Achieving high-efficiency perovskite-based solar cells through engineering hole-transport layer

Abstract

Perovskite solar cells (PSCs) based on Quantum dot hole transporting layers (QD-HTLs) have been widely studied recently. However, although the QD-HTLs have proved their potential in PSCs, it remains a big challenge to enhance the hole mobilities of QD-HTLs while maintaining their stability. Based on the extracted results of this research, we demonstrate that introducing CuInS2 QDs as HTMs result in remarkably improved performance of PSCs. After improving the preparation process, QD interlayers are provided with a high-quality perovskite thin film by passivating the perovskite surface.

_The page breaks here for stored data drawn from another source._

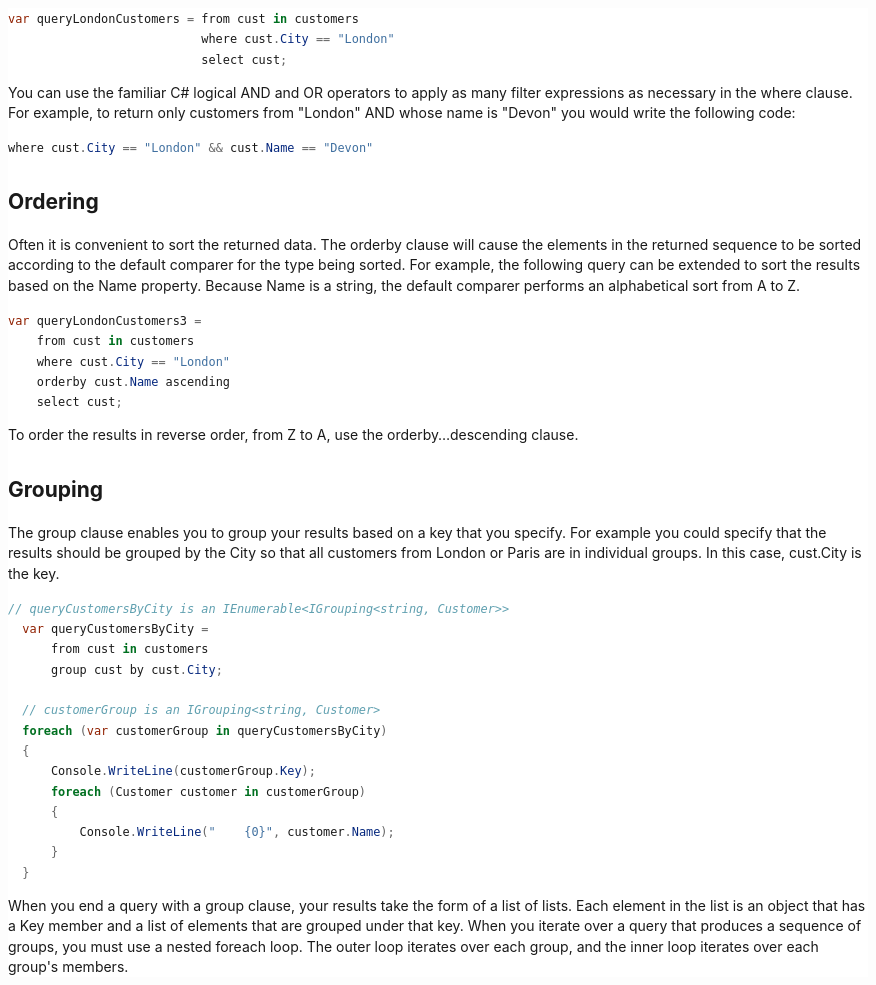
 ```csharp
var queryLondonCustomers = from cust in customers
                           where cust.City == "London"
                           select cust;
```

You can use the familiar C# logical AND and OR operators to apply as many filter expressions as necessary in the where clause. For example, to return only customers from "London" AND whose name is "Devon" you would write the following code:

```csharp
where cust.City == "London" && cust.Name == "Devon"
```

## Ordering
Often it is convenient to sort the returned data. The orderby clause will cause the elements in the returned sequence to be sorted according to the default comparer for the type being sorted. For example, the following query can be extended to sort the results based on the Name property. Because Name is a string, the default comparer performs an alphabetical sort from A to Z.

```csharp
var queryLondonCustomers3 =
    from cust in customers
    where cust.City == "London"
    orderby cust.Name ascending
    select cust;
```
To order the results in reverse order, from Z to A, use the orderby…descending clause.

## Grouping
The group clause enables you to group your results based on a key that you specify. For example you could specify that the results should be grouped by the City so that all customers from London or Paris are in individual groups. In this case, cust.City is the key.

```csharp
// queryCustomersByCity is an IEnumerable<IGrouping<string, Customer>>
  var queryCustomersByCity =
      from cust in customers
      group cust by cust.City;

  // customerGroup is an IGrouping<string, Customer>
  foreach (var customerGroup in queryCustomersByCity)
  {
      Console.WriteLine(customerGroup.Key);
      foreach (Customer customer in customerGroup)
      {
          Console.WriteLine("    {0}", customer.Name);
      }
  }
```
When you end a query with a group clause, your results take the form of a list of lists. Each element in the list is an object that has a Key member and a list of elements that are grouped under that key. When you iterate over a query that produces a sequence of groups, you must use a nested foreach loop. The outer loop iterates over each group, and the inner loop iterates over each group's members.
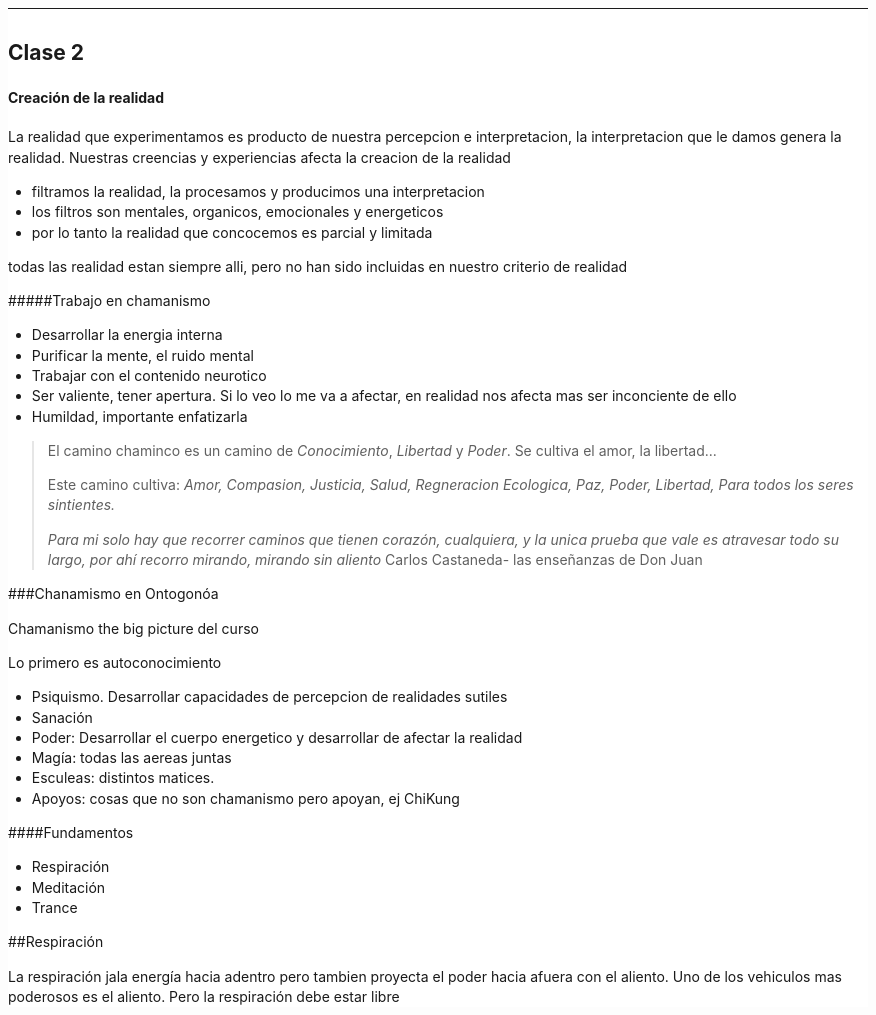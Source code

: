 ___________________________________

## Clase 2

#### Creación de la realidad
La realidad que experimentamos es producto de nuestra percepcion e interpretacion, la interpretacion que le damos genera la realidad. Nuestras creencias y experiencias afecta la creacion de la realidad

* filtramos la realidad, la procesamos y producimos una interpretacion
* los filtros son mentales, organicos, emocionales y energeticos
* por lo tanto la realidad que concocemos es parcial y limitada

todas las realidad estan siempre alli, pero no han sido incluidas en nuestro criterio de realidad

#####Trabajo en chamanismo
* Desarrollar la energia interna 
* Purificar la mente, el ruido mental
* Trabajar con el contenido neurotico
* Ser valiente, tener apertura. Si lo veo lo me va a afectar, en realidad nos afecta mas ser inconciente de ello
* Humildad, importante enfatizarla

> El camino chaminco es un camino de *Conocimiento*, *Libertad* y *Poder*. Se cultiva el amor, la libertad... 
> 
> Este camino cultiva: *Amor, Compasion, Justicia, Salud, Regneracion Ecologica, Paz, Poder, Libertad, Para todos los seres sintientes.*
> 
> *Para mi solo hay que recorrer caminos que tienen corazón, cualquiera, y la unica prueba que vale es atravesar todo su largo, por ahí recorro mirando, mirando sin aliento* Carlos Castaneda- las enseñanzas de Don Juan


###Chanamismo en Ontogonóa

Chamanismo the big picture del curso

Lo primero es autoconocimiento

* Psiquismo. Desarrollar capacidades de percepcion de realidades sutiles
* Sanación
* Poder: Desarrollar el cuerpo energetico y desarrollar de afectar la realidad
* Magía: todas las aereas juntas
* Esculeas: distintos matices.
* Apoyos: cosas que no son chamanismo pero apoyan, ej ChiKung

####Fundamentos

* Respiración
* Meditación
* Trance

##Respiración

La respiración jala energía hacia adentro pero tambien proyecta el poder hacia afuera con el aliento.
Uno de los vehiculos mas poderosos es el aliento. Pero la respiración debe estar libre

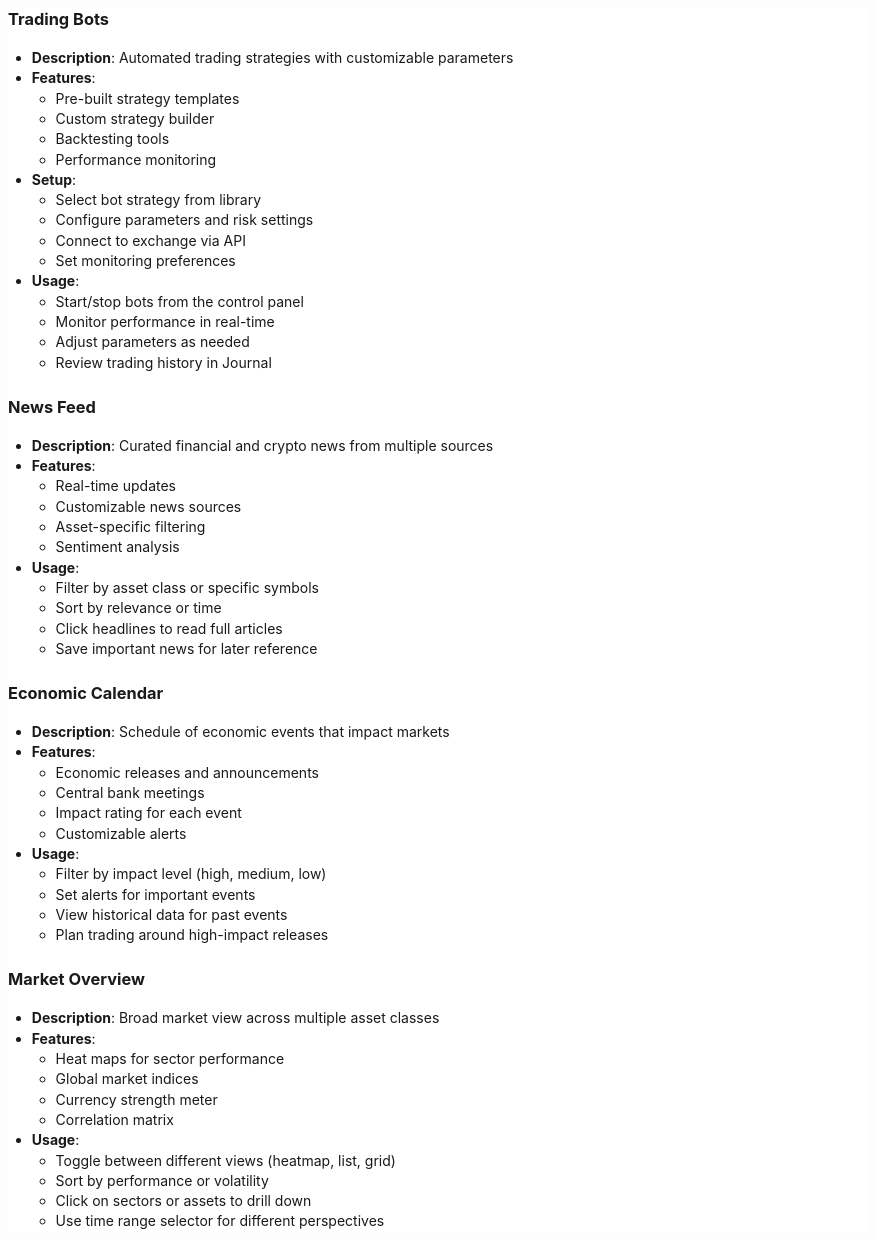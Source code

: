 ### Trading Bots
- **Description**: Automated trading strategies with customizable parameters
- **Features**:
  - Pre-built strategy templates
  - Custom strategy builder
  - Backtesting tools
  - Performance monitoring
- **Setup**:
  - Select bot strategy from library
  - Configure parameters and risk settings
  - Connect to exchange via API
  - Set monitoring preferences
- **Usage**:
  - Start/stop bots from the control panel
  - Monitor performance in real-time
  - Adjust parameters as needed
  - Review trading history in Journal

### News Feed
- **Description**: Curated financial and crypto news from multiple sources
- **Features**:
  - Real-time updates
  - Customizable news sources
  - Asset-specific filtering
  - Sentiment analysis
- **Usage**:
  - Filter by asset class or specific symbols
  - Sort by relevance or time
  - Click headlines to read full articles
  - Save important news for later reference

### Economic Calendar
- **Description**: Schedule of economic events that impact markets
- **Features**:
  - Economic releases and announcements
  - Central bank meetings
  - Impact rating for each event
  - Customizable alerts
- **Usage**:
  - Filter by impact level (high, medium, low)
  - Set alerts for important events
  - View historical data for past events
  - Plan trading around high-impact releases

### Market Overview
- **Description**: Broad market view across multiple asset classes
- **Features**:
  - Heat maps for sector performance
  - Global market indices
  - Currency strength meter
  - Correlation matrix
- **Usage**:
  - Toggle between different views (heatmap, list, grid)
  - Sort by performance or volatility
  - Click on sectors or assets to drill down
  - Use time range selector for different perspectives

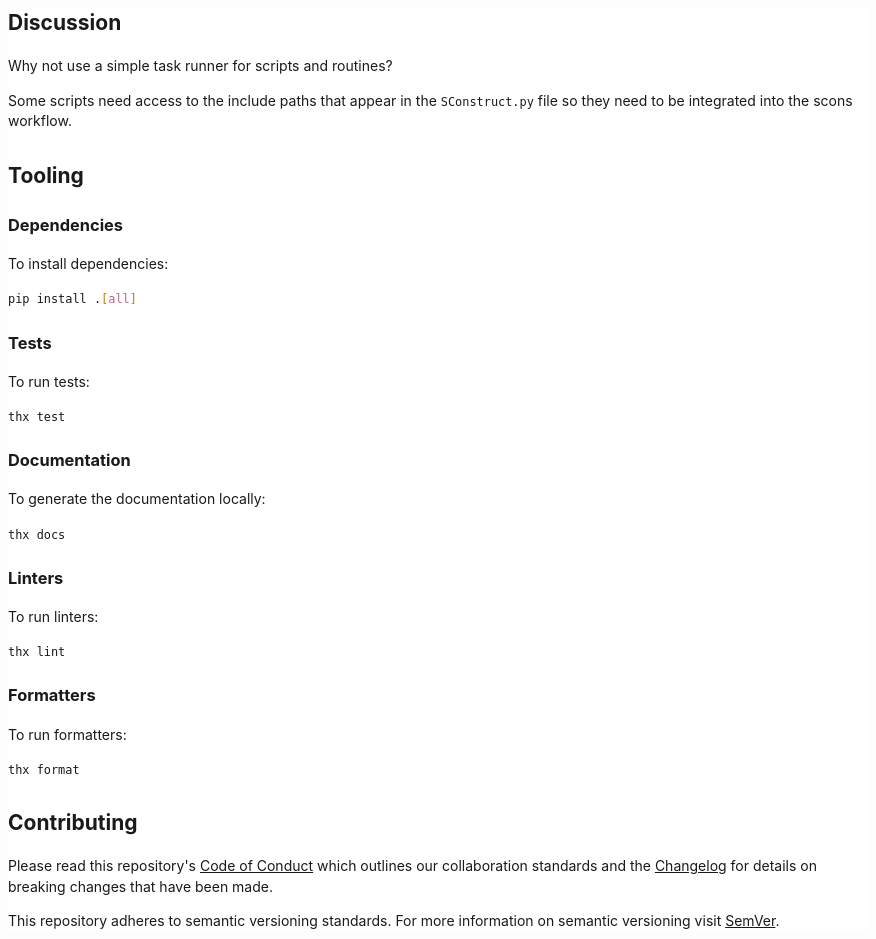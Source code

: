## Discussion

Why not use a simple task runner for scripts and routines?

Some scripts need access to the include paths that appear in the `SConstruct.py` file so they need to be integrated into the scons workflow.

## Tooling

### Dependencies

To install dependencies:

```bash
pip install .[all]
```

### Tests

To run tests:

```bash
thx test
```

### Documentation

To generate the documentation locally:

```bash
thx docs
```

### Linters

To run linters:

```bash
thx lint
```

### Formatters

To run formatters:

```bash
thx format
```

## Contributing

Please read this repository's [Code of Conduct](CODE_OF_CONDUCT.md) which outlines our collaboration standards and the [Changelog](CHANGELOG.md) for details on breaking changes that have been made.

This repository adheres to semantic versioning standards. For more information on semantic versioning visit [SemVer](https://semver.org).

The perovskite film has 16.34 nm surface roughness which is low, and it obviously has clear grain boundaries. For fabricated PSCs, the Photoelectric conversion efficiency (PCE) is remarkably enhanced so that its value increased from 3.25% to 14.22%. Consequently, CuInS2 QDs are utilized at an optimum concentration along with superficial ligands as hole transport materials, which control the shape and the size of the CuInS2s and shows favourable effects on the performance of the perovskite-based solar cell. We also study the CuInS2 QD/perovskite interface in order to consider the carrier dynamic transportation behaviour, in which the results are increasing the photobleaching recovery rate and quenching the fluorescence. Finally, we demonstrate that for fabricating PSCs, the CuInS2 QDs are one of the most promising inorganic QDs with a role of HTMs in the structure of PSCs.